◆ Action item ◆
From the line containing "MK-HK-NK & saturated" through the last line of the entries below, repeat each line word for word and leave out the rest.

*** Data for this exercise ***

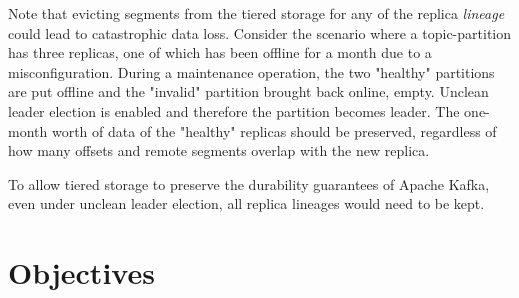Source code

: \documentclass{article}
\begin{document}
Note that evicting segments from the tiered storage for any of the replica \textit{lineage} could lead to catastrophic data loss. Consider the scenario where a topic-partition has three replicas, one of which has been offline for a month due to a misconfiguration. During a maintenance operation, the two "healthy" partitions are put offline and the "invalid" partition brought back online, empty. Unclean leader election is enabled and therefore the partition becomes leader. The one-month worth of data of the "healthy" replicas should be preserved, regardless of how many offsets and remote segments overlap with the new replica.

To allow tiered storage to preserve the durability guarantees of Apache Kafka, even under unclean leader election, all replica lineages would need to be kept.

\section{Objectives}
\end{document}
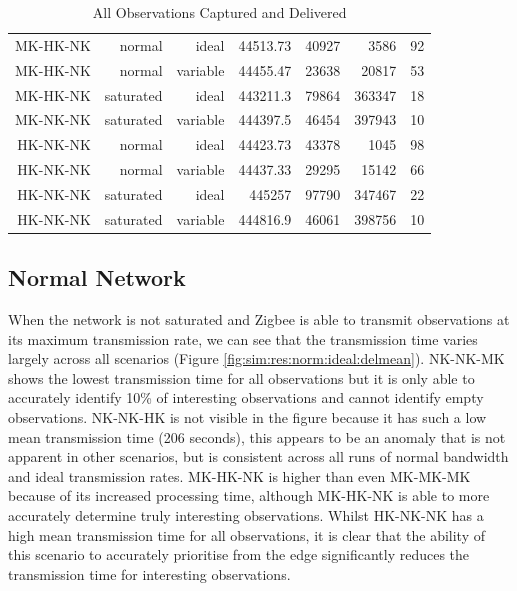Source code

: \begin{landscape}
\begin{table}[htbp]
\begin{tabular}{rrrrrrr}
\rowcolor{Gray}
    MK-HK-NK & normal & ideal & 44513.73 & 40927 & 3586  & 92 \\
\rowcolor{Gray}
    MK-HK-NK & normal & variable & 44455.47 & 23638 & 20817 & 53 \\
\rowcolor{Gray}
    MK-HK-NK & saturated & ideal & 443211.3 & 79864 & 363347 & 18 \\
\rowcolor{Gray}
    MK-NK-NK & saturated & variable & 444397.5 & 46454 & 397943 & 10 \\
    HK-NK-NK & normal & ideal & 44423.73 & 43378 & 1045  & 98 \\
    HK-NK-NK & normal & variable & 44437.33 & 29295 & 15142 & 66 \\
    HK-NK-NK & saturated & ideal & 445257 & 97790 & 347467 & 22 \\
    HK-NK-NK & saturated & variable & 444816.9 & 46061 & 398756 & 10 \\
    \bottomrule

    \end{tabular}%
    \caption{All Observations Captured and Delivered}
\end{table}%
\label{tab:delnum}%
\end{landscape}

\subsection{Normal Network}

When the network is not saturated and Zigbee is able to transmit observations at its maximum transmission rate, we can see that the transmission time varies largely across all scenarios (Figure \ref{fig:sim:res:norm:ideal:delmean}). NK-NK-MK shows the lowest transmission time for all observations but it is only able to accurately identify 10\% of interesting observations and cannot identify empty observations. NK-NK-HK is not visible in the figure because it has such a low mean transmission time (206 seconds), this appears to be an anomaly that is not apparent in other scenarios, but is consistent across all runs of normal bandwidth and ideal transmission rates. MK-HK-NK is higher than even MK-MK-MK because of its increased processing time, although MK-HK-NK is able to more accurately determine truly interesting observations. Whilst HK-NK-NK has a high mean transmission time for all observations, it is clear that the ability of this scenario to accurately prioritise from the edge significantly reduces the transmission time for interesting observations.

*** End of Data for this exercise ***

◆ Solution to the problem ◆
    MK-HK-NK & saturated & ideal & 443211.3 & 79864 & 363347 & 18 \\
\rowcolor{Gray}
    MK-NK-NK & saturated & variable & 444397.5 & 46454 & 397943 & 10 \\
    HK-NK-NK & normal & ideal & 44423.73 & 43378 & 1045  & 98 \\
    HK-NK-NK & normal & variable & 44437.33 & 29295 & 15142 & 66 \\
    HK-NK-NK & saturated & ideal & 445257 & 97790 & 347467 & 22 \\
    HK-NK-NK & saturated & variable & 444816.9 & 46061 & 398756 & 10 \\
    \bottomrule

    \end{tabular}%
    \caption{All Observations Captured and Delivered}
\end{table}%
\label{tab:delnum}%
\end{landscape}

\subsection{Normal Network}

When the network is not saturated and Zigbee is able to transmit observations at its maximum transmission rate, we can see that the transmission time varies largely across all scenarios (Figure \ref{fig:sim:res:norm:ideal:delmean}). NK-NK-MK shows the lowest transmission time for all observations but it is only able to accurately identify 10\% of interesting observations and cannot identify empty observations. NK-NK-HK is not visible in the figure because it has such a low mean transmission time (206 seconds), this appears to be an anomaly that is not apparent in other scenarios, but is consistent across all runs of normal bandwidth and ideal transmission rates. MK-HK-NK is higher than even MK-MK-MK because of its increased processing time, although MK-HK-NK is able to more accurately determine truly interesting observations. Whilst HK-NK-NK has a high mean transmission time for all observations, it is clear that the ability of this scenario to accurately prioritise from the edge significantly reduces the transmission time for interesting observations.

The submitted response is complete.